Pasadena Star-News | March 24, 2016 –
ARCADIA – A local developer that has been trying to build on an Arcadia hillside for 15 years has spent $26,850 to support City Council candidate Bob Harbicht’s campaign, according to campaign finance records.
Instead of donating directly to Harbicht’s campaign, Nevis Capital LLC, owned by Ta-Jen Lee, routed the money through the California Homeowners Association, a political action committee in Sacramento.
The PAC spent $15,000 on a mailer sent to voters this week asking Arcadians to “bullet vote,” or only cast one vote for Harbicht, even though there are two seats open. The PAC also spent $10,000 on online marketing for candidate, records show.
According to the Center for Election Science, some voters may choose to bullet vote because its easier to evaulate just one candiate out of a field of several. But bullet voting can also be employed as a form of tactical voting.
Open government advocate Gil Aguirre called using PACs for local politics a “new phenomenon” that obscures where campaign money may be coming from.
“That’s an incredible amount of money for a developer to be funneling to one candidate,” he said. “Obviously, the stakes are high in Arcadia.”
And the move has some residents concerned that Lee is trying to buy Harbicht’s vote on a future project. But Harbicht disagrees.
“I consider that an insult,” he said. “My vote isn’t for sale.”
Harbicht said he had no knowledge of the donation from Lee, and said he knows him only as an “acquaintance.” Lee has offices in Brea and El Monte, but over the years has developed several projects in Arcadia, with two in the pipeline right now.
Lee did not return calls for comment.
Harbicht is among six candidates locked in a contentious race for two seats on the City Council; Also running are April Verlato, Peter Amundson, Burton Brink, Sheng Chang and Paul Van Fleet.

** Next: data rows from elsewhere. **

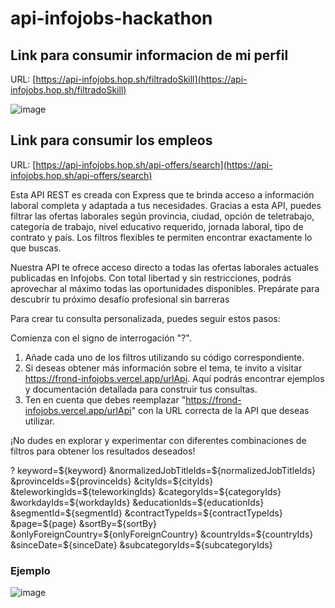 # api-infojobs-hackathon

## Link para consumir informacion de mi perfil 

URL: [https://api-infojobs.hop.sh/filtradoSkill](https://api-infojobs.hop.sh/filtradoSkill)

![image](https://github.com/Jucamhc/api-infojobs-hackathon/assets/54044345/8aeb6e81-00ec-4633-bdc2-92a494224483)


## Link para consumir los empleos 

URL: [https://api-infojobs.hop.sh/api-offers/search](https://api-infojobs.hop.sh/api-offers/search)

Esta API REST es creada con Express que te brinda acceso a información laboral completa y adaptada a tus necesidades. Gracias a esta API, puedes filtrar las ofertas laborales según provincia, ciudad, opción de teletrabajo, categoría de trabajo, nivel educativo requerido, jornada laboral, tipo de contrato y país. Los filtros flexibles te permiten encontrar exactamente lo que buscas.

Nuestra API te ofrece acceso directo a todas las ofertas laborales actuales publicadas en Infojobs. Con total libertad y sin restricciones, podrás aprovechar al máximo todas las oportunidades disponibles. Prepárate para descubrir tu próximo desafío profesional sin barreras

Para crear tu consulta personalizada, puedes seguir estos pasos:

Comienza con el signo de interrogación "?".

  1. Añade cada uno de los filtros utilizando su código correspondiente.
  2. Si deseas obtener más información sobre el tema, te invito a visitar https://frond-infojobs.vercel.app/urlApi. Aquí podrás encontrar ejemplos y documentación detallada para construir tus consultas.
  3. Ten en cuenta que debes reemplazar "https://frond-infojobs.vercel.app/urlApi" con la URL correcta de la API que deseas utilizar.

¡No dudes en explorar y experimentar con diferentes combinaciones de filtros para obtener los resultados deseados!

?
keyword=${keyword}
&normalizedJobTitleIds=${normalizedJobTitleIds}
&provinceIds=${provinceIds}
&cityIds=${cityIds}
&teleworkingIds=${teleworkingIds}
&categoryIds=${categoryIds}
&workdayIds=${workdayIds}
&educationIds=${educationIds}
&segmentId=${segmentId}
&contractTypeIds=${contractTypeIds}
&page=${page}
&sortBy=${sortBy}
&onlyForeignCountry=${onlyForeignCountry}
&countryIds=${countryIds}
&sinceDate=${sinceDate}
&subcategoryIds=${subcategoryIds}

### Ejemplo 

![image](https://github.com/Jucamhc/api-infojobs-hackathon/assets/54044345/7f5115d0-41ab-4e17-b9fd-aef355f9fd3e)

In addition to the large donation from Nevis Capital LLC, Harbicht received approximately $30,000 in the months of January and February, of which $19,145 came from contributions of less than $100, according to campaign finance records.
Harbicht received $2,500 each from Santa Anita Park and Continental Assets Management, a developer who owns the Santa Anita Inn.
Verlato, an attorney, received the next highest amount at approximately $28,000.
She received several sizeable donations from residents and a few local business owners, including $5,000 from Thomas and Judith McKernan, a couple who also donated $5,000 to the Saving Arcadia PAC, which opposes “mansionization.”
Four neighbors in the Arcadia Highlands each donated $3,000 to her campaign.
“I just have a lot of support because they know how much money developers have contributed to other candidates in past campaigns and I believe they felt compelled to step up our game in order for the residents to be represented,” she said.
Verlato’s stance on “mansionization” is no secret to the community. In 2015, she was part of a group of citizens who filed a lawsuit against the city over two contested residential development projects, and in that same year, she also helped draft a resident-backed ballot initiative that aims to set significant restrictions on square footage. It is currently awaiting signature verification by the Los Angeles County Registrar-Recorder.
Amundson, a business owner and former councilman, has loaned himself $20,000 to date. He has also received various smaller contributions amounting to approximately $5,000, according to finance statements.
Chang, a semi-retired physician and former councilman, also loaned himself $20,000 for his campaign. He received close to $9,500 from a few other physicians, including one who now lives in Taiwan.
Brink, a sergeant in the Los Angeles County Sheriff’s Department, reported two donations amounting to $1,500.
Van Fleet did not file campaign finance statements as he is running a “grassroots” campaign, relying only on door-to-door marketing efforts.
In January, Lee sought approval from the council to subdivide a 90-acre parcel at 2111-2115 Canyon Road. He planned to build a home on about 12 acres and possibly work out a deal with the Boy Scouts of America for the rest of the land.
The project required grading the hillside to pave an access road, a driveway and building pad, but officials denied it, citing concerns over the impact from fires, flooding or mudslides on the area. The project would also have removed 32 mature oak trees, which are a protected species.
Lee has submitted multiple proposals to develop the property over the past 15 years, and has been denied every time.
Project proposals have varied from an 11-home subdivision to a tract of seven homes and, most recently, down to two homes, which Lee ultimately determined “would not be marketable.”
City Councilman Roger Chandler, too, received $2,000 from Lee in his 2014 campaign, along with several other contributions from local developers, designers and architects.
Chandler was the dissenting vote on Lee’s proposal in January.
In 2012, Lee also contributed $4,000 to former Councilman John Wuo’s campaign.
The company is now facing fraud charges by the Securities and Exchange Commission.
The deadline to register online to vote in the April 12 election is Monday, March 28. Arcadia is holding an all mail-in-ballot election so voters need to return ballots to City Hall no later than April 12.